Insomnies, terreurs nocturnes et cauchemars

 

Par Jean-Michel Gaillard,
docteur en médecine,
spécialiste en psychiatrie, à Genève.

L'organisation du sommeil paradoxal peut être bouleversée par certaines pathologies comme la dépression ou l'insomnie chronique, mais aussi par des cauchemars répétitifs dus à des situations traumatisantes. Dans tous les cas, une pharmacologie adaptée peut rétablir un bon fonctionnement des processus oniriques.

Certaines affections du sommeil, telles que l'insomnie chronique, la narcolepsie et d'autres maladies du système nerveux (par exemple la dépression) provoquent une modification du sommeil paradoxal. Les parasomnies, phénomènes particuliers associés au sommeil, se rencontrent aussi pendant le stade paradoxal dans certaines conditions pathologiques : par exemple le cauchemar ou le trouble du comportement.

Le travail symbolique de la production onirique et ses relations avec l'inconscient ont par ailleurs été discutés dans le cadre de théories célèbres, comme celles de Sigmund Freud. Aujourd'hui, l'utilisation du rêve dans le travail psychothérapeutique doit être revue à la lumière de développements plus récents.

Les enregistrements effectués en laboratoire chez les insomniaques montrent en premier lieu une fragmentation du sommeil par de nombreux et brefs éveils. Cette fragmentation n'épargne pas le sommeil paradoxal, dont les épisodes se trouvent également entrecoupés. Ce stade, qui nécessite un minimum de stabilité du sommeil pour se manifester, peut donc être sensiblement diminué dans le cadre d'un sommeil excessivement morcelé.

Moins connue est la condition inverse. Nos recherches ont montré que dans 22% des insomnies chroniques, il existe une augmentation, parfois importante, du sommeil paradoxal. Une telle hausse ne peut s'expliquer par un effet de rebond, qui serait la récupération d'une dette contractée au cours des nuits précédentes. Elle ne provient pas non plus d'un effet de sevrage des hypnotiques, car elle s'observe également chez des patients qui n'en ont jamais pris. La signification de cette anomalie est inconnue, mais elle montre que l'insomnie chronique n'est pas une simple réduction de la durée du sommeil, mais comporte également une altération de son organisation, reflétant un déséquilibre dans le fonctionnement du cerveau.

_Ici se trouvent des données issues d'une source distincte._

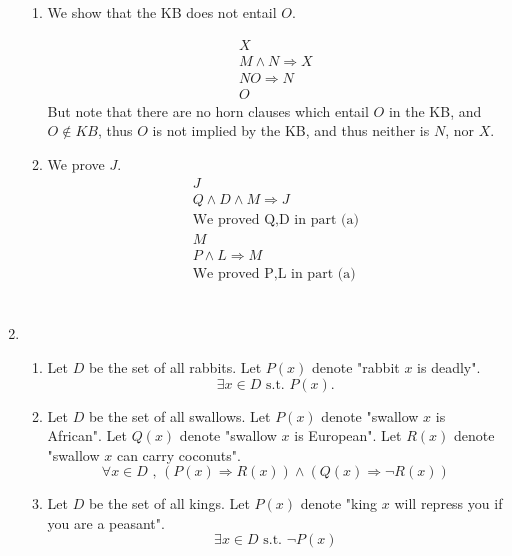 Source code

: \documentclass[10pt,oneside,reqno]{amsart}
\theoremstyle{plain}
\theoremstyle{definition}
\begin{document}
\begin{enumerate}[label=\arabic*.]
\begin{enumerate}[label=\alph*.]
\item We show that the KB does not entail $O$. 

\begin{equation}
\begin{aligned}
X\\
M \wedge N  \Rightarrow X\\
N
O  \Rightarrow N\\
O
\end{aligned}
\end{equation}
But note that there are no horn clauses which entail $O$ in the KB, and $O \notin KB$, thus $O$ is not implied by the KB, and thus neither is $N$, nor $X$. \\

\item We prove $J$. 
\begin{equation}
\begin{aligned}
J\\
Q \wedge D \wedge M  \Rightarrow J\\
\text{We proved Q,D in part (a)}\\
M\\
P \wedge L  \Rightarrow M\\
\text{We proved P,L in part (a)}\\
\end{aligned}
\end{equation}\\



\end{enumerate}

\item 

\begin{enumerate}[label=\alph*.]

\item Let $D$ be the set of all rabbits. Let $P(x)$ denote "rabbit $x$ is deadly".
\[\exists x \in D \text{ s.t. } P(x).\]

\item Let $D$ be the set of all swallows. Let $P(x)$ denote "swallow $x$ is African". Let $Q(x)$ denote "swallow $x$ is European". Let $R(x)$ denote "swallow $x$ can carry coconuts".
\[\forall x \in D \text{ , } (P(x) \Rightarrow R(x)) \wedge (Q(x) \Rightarrow \neg R(x))\]

\item Let $D$ be the set of all kings. Let $P(x)$ denote "king $x$ will repress you if you are a peasant". 
\[\exists x \in D \text{ s.t. } \neg P(x)\]


\end{enumerate}
\end{enumerate}
\end{document}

Une augmentation du sommeil paradoxal n'entraîne pas nécessairement une plus grande réminiscence des rêves. D'autres facteurs sont en jeu, et il semble que les insomniaques aient plutôt moins de souvenirs oniriques que les sujets " normaux ". Le sommeil paradoxal peut être toutefois ressenti comme plus agité que le sommeil orthodoxe; son accroissement contribue donc a expliquer le caractère non reposant du sommeil de ces patients.

La narcolepsie est l'une des affections du sommeil les plus fascinantes en raison des anomalies spécifiques du sommeil paradoxal qui la caractérisent. Elle comporte quatre symptômes cardinaux : les attaques de cataplexie, les accès de sommeil diurne, les hallucinations hypnagogiques et les paralysies de sommeil.

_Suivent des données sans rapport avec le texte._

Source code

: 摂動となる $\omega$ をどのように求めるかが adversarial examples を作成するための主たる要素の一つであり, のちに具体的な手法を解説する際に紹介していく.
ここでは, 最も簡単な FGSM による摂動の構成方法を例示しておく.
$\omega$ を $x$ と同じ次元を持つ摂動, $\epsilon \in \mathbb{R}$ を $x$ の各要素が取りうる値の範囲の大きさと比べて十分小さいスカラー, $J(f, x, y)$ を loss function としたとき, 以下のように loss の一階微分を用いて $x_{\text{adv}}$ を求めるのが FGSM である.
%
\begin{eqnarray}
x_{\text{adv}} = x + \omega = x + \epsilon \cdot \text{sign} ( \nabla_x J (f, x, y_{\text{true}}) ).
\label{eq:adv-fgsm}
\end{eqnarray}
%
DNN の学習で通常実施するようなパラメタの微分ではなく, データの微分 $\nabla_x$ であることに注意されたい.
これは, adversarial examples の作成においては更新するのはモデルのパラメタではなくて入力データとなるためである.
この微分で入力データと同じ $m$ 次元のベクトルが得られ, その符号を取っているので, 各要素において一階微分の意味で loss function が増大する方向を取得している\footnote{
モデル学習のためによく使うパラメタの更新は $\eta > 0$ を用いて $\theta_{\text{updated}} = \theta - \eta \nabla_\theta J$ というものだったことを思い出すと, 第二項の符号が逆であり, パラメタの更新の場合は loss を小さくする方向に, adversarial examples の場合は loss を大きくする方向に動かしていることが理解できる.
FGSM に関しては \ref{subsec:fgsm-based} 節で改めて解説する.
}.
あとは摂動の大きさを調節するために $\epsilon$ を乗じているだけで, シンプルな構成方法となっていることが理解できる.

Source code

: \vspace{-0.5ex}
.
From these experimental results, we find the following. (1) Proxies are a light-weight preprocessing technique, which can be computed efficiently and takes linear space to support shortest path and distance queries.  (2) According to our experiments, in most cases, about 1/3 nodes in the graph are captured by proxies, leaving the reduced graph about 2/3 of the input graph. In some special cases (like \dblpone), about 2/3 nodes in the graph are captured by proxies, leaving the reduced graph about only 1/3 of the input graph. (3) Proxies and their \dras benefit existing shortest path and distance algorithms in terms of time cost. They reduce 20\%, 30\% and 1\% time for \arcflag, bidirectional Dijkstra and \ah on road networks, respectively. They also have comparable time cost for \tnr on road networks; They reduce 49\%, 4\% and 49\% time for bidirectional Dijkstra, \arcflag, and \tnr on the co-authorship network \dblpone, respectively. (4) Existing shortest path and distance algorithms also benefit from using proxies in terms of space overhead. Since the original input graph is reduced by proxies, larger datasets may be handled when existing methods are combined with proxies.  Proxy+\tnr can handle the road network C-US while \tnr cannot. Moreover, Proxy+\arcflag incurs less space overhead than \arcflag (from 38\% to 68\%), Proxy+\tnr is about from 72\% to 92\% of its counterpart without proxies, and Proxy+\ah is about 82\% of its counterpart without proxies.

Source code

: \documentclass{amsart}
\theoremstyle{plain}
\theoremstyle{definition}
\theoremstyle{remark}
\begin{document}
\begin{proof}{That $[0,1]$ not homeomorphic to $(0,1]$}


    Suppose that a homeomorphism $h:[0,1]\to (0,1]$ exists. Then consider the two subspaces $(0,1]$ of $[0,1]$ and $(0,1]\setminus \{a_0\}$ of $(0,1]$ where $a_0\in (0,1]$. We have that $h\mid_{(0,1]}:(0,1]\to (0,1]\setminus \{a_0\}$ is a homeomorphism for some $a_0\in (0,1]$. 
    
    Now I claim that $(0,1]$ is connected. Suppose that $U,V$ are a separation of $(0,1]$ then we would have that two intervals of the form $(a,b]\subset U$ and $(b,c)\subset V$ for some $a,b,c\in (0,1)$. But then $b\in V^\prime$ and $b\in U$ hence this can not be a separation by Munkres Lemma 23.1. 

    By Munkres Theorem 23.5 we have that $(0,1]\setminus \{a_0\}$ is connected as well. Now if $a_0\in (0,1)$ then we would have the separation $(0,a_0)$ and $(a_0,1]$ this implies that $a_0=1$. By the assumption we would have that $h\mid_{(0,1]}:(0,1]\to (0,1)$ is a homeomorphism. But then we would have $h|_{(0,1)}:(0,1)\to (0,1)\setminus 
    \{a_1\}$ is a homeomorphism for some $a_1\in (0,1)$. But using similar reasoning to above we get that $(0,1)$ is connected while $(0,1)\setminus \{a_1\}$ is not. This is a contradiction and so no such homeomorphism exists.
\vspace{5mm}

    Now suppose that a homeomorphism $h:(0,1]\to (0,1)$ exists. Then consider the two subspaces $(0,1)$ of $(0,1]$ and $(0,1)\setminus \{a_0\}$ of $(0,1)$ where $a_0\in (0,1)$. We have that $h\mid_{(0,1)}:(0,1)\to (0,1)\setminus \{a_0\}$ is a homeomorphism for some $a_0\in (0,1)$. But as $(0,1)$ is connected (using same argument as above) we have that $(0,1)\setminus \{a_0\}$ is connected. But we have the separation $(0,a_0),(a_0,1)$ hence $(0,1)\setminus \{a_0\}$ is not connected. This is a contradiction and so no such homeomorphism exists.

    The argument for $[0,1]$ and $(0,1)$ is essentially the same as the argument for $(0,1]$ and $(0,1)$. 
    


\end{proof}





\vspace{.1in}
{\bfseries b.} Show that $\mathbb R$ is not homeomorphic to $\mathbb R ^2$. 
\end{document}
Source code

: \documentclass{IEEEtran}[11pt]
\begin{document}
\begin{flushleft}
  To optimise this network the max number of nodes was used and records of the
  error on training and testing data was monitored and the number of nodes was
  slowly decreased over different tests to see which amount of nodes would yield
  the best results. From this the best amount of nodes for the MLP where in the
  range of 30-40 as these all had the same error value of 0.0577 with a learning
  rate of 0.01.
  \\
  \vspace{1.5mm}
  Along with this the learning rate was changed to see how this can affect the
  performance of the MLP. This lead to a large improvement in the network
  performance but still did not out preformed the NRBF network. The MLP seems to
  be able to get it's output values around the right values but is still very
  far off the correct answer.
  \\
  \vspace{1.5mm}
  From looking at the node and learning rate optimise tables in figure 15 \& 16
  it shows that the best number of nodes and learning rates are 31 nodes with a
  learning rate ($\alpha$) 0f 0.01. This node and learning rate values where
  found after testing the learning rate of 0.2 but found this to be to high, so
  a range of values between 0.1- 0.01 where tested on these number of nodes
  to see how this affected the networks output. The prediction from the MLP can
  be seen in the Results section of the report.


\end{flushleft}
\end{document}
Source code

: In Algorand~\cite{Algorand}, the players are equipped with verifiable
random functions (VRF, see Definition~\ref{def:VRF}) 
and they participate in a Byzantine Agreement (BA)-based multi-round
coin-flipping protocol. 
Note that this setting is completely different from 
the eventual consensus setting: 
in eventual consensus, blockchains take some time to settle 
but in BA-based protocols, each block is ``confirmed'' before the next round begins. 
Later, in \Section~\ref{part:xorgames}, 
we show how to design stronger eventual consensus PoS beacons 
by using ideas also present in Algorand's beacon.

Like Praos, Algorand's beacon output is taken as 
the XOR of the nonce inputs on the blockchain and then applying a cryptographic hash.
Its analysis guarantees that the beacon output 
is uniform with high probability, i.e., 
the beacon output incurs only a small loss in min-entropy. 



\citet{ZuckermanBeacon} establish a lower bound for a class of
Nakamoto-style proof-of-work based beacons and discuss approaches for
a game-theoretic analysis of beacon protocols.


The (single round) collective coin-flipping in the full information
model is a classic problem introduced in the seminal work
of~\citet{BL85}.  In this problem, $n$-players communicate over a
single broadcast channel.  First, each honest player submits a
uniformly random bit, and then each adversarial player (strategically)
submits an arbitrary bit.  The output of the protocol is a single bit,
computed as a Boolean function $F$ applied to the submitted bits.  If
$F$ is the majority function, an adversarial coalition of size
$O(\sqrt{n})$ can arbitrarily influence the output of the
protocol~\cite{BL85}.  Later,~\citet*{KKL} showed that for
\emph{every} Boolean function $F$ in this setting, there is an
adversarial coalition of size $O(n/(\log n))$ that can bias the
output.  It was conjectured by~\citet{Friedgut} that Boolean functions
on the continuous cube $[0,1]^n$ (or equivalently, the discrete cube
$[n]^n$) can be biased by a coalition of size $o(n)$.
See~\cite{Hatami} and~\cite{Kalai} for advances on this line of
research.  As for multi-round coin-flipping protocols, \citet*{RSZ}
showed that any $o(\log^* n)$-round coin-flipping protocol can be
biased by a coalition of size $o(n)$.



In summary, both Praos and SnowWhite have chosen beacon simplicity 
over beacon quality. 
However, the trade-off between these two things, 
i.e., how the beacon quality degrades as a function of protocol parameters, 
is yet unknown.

La cataplexie est une perte brusque du tonus musculaire dans tout le corps ou dans une de ses parties, souvent déclenchée par une émotion. Elle peut entraîner une chute brusque alors que l'état de conscience est préservé, ce qui la distingue d'un simple évanouissement ou d'une crise d'épilepsie. La cataplexie traduit une dissociation des composantes du sommeil paradoxal: l'atonie musculaire, qui accompagne normalement ce stade, apparaît dans l'éveil d'une manière isolée.

Les attaques de sommeil diurne ne sont pas directement liées à une dérégulation du sommeil paradoxal. Les hallucinations hypnagogiques en revanche, qui sont des rêves souvent anxieux et survenant à l'endormissement, reflètent une anomalie de ce stade. On se rappelle que chez le sujet normal, le premier épisode de sommeil paradoxal de la nuit ne commence jamais avant qu'une période de sommeil orthodoxe de soixante minutes au moins ne se soit écoulée. Ce délai est appelé latence de sommeil paradoxal. Chez le narcoleptique, la première phase paradoxale survient très souvent quelques minutes après l'endormissement. Chez certains patients, l'anomalie peut être absente la nuit et apparaître dans les attaques de sommeil qui ont lieu dans la journée.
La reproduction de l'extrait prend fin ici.